§ **What is required**
Please give the count of lines in the listing underneath that hold "mathscr", leaving out everything else.

§ **Supplied entries**
──────────────────────────────

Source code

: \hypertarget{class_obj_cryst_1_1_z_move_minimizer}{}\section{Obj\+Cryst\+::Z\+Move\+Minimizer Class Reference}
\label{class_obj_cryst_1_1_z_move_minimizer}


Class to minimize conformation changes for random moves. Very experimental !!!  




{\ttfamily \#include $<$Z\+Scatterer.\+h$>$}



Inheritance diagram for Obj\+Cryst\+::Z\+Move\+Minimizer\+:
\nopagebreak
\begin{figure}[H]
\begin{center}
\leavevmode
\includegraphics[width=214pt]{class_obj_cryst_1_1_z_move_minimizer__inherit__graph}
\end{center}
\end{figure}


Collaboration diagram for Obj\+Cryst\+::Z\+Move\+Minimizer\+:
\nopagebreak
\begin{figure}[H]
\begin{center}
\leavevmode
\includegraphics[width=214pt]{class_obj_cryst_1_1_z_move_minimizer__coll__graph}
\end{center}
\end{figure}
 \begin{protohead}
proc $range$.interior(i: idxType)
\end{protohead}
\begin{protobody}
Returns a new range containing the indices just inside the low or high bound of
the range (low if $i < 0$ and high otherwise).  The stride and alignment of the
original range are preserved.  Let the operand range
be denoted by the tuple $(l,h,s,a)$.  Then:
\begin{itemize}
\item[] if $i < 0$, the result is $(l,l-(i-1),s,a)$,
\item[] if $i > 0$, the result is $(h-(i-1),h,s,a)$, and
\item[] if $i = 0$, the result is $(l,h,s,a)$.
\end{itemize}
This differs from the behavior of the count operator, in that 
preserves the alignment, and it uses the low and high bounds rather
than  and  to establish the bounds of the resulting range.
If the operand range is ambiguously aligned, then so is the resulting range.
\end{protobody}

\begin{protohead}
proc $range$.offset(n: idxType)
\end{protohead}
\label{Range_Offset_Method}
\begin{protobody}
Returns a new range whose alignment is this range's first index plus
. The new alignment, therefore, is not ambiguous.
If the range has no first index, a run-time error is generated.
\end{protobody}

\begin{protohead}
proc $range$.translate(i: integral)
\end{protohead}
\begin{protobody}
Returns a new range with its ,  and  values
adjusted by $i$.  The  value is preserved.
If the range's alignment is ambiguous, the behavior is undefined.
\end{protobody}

──────────────────────────────

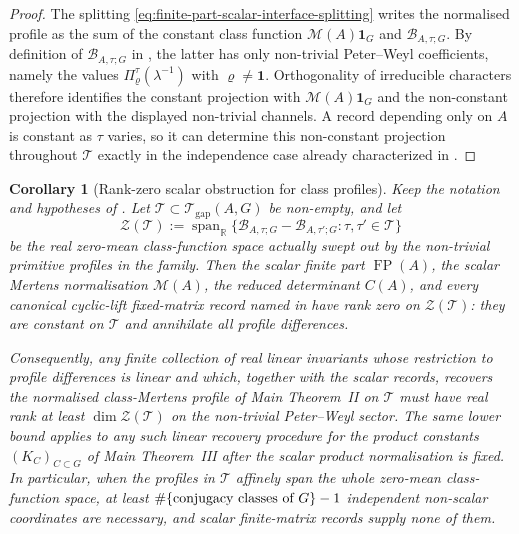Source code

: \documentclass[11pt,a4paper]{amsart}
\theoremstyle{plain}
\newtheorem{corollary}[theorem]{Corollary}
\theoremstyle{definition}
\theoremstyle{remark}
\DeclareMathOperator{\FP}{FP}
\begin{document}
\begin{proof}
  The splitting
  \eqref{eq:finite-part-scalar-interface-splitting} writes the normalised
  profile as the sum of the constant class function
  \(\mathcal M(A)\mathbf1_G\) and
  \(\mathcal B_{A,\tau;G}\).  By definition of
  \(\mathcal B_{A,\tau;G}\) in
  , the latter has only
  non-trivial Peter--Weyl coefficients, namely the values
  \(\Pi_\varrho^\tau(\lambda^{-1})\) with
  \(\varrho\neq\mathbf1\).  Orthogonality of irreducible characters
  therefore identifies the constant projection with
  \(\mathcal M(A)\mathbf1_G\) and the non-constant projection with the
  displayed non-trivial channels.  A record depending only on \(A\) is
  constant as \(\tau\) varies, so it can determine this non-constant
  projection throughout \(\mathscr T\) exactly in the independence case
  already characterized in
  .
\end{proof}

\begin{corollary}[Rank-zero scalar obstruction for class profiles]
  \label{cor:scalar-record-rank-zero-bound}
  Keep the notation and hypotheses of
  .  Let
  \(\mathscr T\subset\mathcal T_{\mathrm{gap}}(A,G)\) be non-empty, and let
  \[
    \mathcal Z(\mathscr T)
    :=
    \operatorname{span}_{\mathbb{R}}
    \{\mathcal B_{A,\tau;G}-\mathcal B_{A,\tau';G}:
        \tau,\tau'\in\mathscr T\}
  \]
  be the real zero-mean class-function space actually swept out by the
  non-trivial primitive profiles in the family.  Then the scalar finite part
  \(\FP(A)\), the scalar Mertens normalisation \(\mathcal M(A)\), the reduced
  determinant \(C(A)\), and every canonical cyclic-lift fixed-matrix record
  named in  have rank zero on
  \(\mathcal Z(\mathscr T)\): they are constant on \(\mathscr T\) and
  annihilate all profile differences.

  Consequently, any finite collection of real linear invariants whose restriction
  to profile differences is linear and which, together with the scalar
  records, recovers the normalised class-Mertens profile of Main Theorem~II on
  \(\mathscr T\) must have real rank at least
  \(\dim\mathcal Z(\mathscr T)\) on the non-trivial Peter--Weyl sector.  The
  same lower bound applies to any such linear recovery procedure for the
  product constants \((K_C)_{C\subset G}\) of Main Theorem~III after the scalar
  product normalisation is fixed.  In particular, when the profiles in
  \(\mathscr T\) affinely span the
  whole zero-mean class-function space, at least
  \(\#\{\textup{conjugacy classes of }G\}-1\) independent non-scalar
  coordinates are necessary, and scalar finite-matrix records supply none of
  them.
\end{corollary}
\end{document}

──────────────────────────────

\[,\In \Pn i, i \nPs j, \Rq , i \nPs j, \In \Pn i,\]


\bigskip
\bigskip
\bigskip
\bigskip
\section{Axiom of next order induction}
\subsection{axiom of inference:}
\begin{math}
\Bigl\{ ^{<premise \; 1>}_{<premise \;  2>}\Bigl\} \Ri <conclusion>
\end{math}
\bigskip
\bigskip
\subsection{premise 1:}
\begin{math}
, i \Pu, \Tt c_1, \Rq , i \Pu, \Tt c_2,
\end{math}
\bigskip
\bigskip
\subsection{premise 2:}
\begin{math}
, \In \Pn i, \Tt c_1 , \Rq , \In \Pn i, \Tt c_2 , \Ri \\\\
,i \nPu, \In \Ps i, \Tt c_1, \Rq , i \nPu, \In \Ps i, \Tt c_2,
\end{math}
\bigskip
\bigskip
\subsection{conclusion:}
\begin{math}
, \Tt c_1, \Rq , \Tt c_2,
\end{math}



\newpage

──────────────────────────────

§ **Reply to the exercise**
8